PROBLEM TO WORK ON: The required answer is each line in the entries below where "emphasizing" occurs.

RECORD SET:
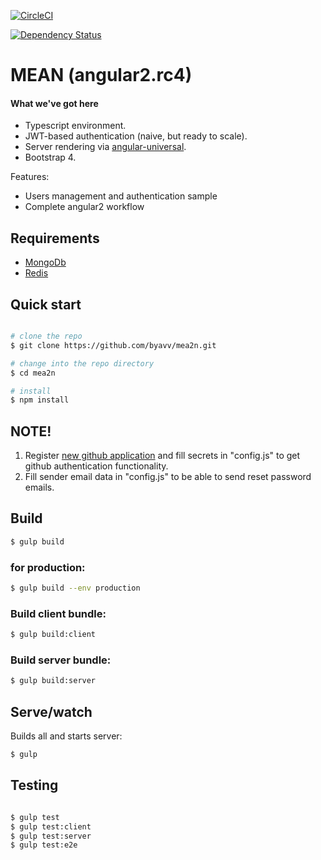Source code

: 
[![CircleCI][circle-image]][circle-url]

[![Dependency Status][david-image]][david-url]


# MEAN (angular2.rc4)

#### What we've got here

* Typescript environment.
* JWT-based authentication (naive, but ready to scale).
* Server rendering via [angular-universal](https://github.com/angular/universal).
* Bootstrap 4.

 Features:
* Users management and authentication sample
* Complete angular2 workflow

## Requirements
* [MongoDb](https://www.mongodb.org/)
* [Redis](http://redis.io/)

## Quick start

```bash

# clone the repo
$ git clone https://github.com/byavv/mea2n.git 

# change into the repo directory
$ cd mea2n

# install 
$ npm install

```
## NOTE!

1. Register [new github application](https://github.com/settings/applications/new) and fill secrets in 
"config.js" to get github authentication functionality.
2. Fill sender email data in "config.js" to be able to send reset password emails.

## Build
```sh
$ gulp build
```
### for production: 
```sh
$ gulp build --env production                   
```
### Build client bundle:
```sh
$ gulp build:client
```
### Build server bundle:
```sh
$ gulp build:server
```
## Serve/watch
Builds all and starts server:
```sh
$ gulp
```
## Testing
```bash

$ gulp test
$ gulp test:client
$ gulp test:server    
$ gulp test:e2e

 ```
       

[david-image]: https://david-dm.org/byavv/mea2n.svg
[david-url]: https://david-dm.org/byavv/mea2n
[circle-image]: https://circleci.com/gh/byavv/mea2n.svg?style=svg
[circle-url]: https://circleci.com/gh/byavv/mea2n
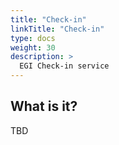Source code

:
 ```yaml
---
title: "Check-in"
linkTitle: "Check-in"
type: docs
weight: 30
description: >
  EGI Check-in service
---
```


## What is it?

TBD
==
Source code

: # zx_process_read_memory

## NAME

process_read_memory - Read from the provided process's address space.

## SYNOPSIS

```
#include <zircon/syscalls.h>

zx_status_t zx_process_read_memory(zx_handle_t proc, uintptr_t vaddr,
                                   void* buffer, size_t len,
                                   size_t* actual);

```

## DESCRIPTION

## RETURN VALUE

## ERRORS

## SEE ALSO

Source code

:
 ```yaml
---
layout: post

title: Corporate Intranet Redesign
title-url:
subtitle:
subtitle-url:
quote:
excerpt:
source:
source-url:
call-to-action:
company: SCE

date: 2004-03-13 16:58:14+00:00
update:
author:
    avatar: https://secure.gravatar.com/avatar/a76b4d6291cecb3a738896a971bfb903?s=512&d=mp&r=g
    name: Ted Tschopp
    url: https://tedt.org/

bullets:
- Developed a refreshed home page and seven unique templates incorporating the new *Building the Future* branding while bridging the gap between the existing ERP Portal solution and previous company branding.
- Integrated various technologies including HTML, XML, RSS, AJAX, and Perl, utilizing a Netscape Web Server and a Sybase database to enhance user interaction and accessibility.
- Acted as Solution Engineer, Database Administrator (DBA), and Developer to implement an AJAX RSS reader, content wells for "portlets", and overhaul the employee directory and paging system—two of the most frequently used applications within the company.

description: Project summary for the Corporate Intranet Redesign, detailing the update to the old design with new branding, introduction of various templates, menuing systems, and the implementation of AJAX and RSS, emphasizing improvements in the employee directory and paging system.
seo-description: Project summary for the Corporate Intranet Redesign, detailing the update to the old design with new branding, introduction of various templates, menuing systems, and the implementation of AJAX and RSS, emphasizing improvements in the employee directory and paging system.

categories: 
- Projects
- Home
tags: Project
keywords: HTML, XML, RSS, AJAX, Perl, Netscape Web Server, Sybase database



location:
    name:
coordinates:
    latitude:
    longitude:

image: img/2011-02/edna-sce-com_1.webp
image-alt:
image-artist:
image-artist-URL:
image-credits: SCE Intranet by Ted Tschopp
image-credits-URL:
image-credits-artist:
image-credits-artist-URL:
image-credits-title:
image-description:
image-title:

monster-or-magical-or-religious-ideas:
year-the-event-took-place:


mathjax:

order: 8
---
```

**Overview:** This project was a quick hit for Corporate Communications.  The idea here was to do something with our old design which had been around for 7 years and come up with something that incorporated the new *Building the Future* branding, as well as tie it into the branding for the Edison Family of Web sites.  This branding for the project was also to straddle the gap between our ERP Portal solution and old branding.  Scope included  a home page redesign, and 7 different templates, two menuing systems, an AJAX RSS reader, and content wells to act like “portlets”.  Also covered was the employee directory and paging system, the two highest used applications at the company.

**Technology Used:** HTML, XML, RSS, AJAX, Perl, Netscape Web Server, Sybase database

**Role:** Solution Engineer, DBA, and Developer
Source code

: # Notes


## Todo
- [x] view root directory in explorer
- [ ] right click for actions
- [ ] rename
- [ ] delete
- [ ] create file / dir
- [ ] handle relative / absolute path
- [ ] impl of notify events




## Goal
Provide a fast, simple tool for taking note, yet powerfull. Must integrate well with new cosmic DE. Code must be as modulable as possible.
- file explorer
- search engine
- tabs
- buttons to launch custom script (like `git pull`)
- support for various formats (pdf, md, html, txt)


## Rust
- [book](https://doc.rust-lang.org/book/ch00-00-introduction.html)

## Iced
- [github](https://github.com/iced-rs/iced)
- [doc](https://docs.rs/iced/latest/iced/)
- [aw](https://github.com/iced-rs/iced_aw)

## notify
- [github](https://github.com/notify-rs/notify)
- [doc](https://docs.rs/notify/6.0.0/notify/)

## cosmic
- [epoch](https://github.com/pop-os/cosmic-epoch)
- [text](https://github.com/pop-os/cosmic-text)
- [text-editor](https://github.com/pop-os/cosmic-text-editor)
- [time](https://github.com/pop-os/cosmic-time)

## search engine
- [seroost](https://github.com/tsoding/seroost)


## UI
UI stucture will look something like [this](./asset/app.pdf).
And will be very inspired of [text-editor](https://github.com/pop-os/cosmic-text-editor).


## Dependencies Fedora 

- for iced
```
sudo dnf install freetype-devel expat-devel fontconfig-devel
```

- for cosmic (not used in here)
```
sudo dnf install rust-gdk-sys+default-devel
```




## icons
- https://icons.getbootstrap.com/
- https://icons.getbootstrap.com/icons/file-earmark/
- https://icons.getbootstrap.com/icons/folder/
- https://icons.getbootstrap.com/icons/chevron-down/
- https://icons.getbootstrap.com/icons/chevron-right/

SOLUTION TO THE EXERCISE:
description: Project summary for the Corporate Intranet Redesign, detailing the update to the old design with new branding, introduction of various templates, menuing systems, and the implementation of AJAX and RSS, emphasizing improvements in the employee directory and paging system.
seo-description: Project summary for the Corporate Intranet Redesign, detailing the update to the old design with new branding, introduction of various templates, menuing systems, and the implementation of AJAX and RSS, emphasizing improvements in the employee directory and paging system.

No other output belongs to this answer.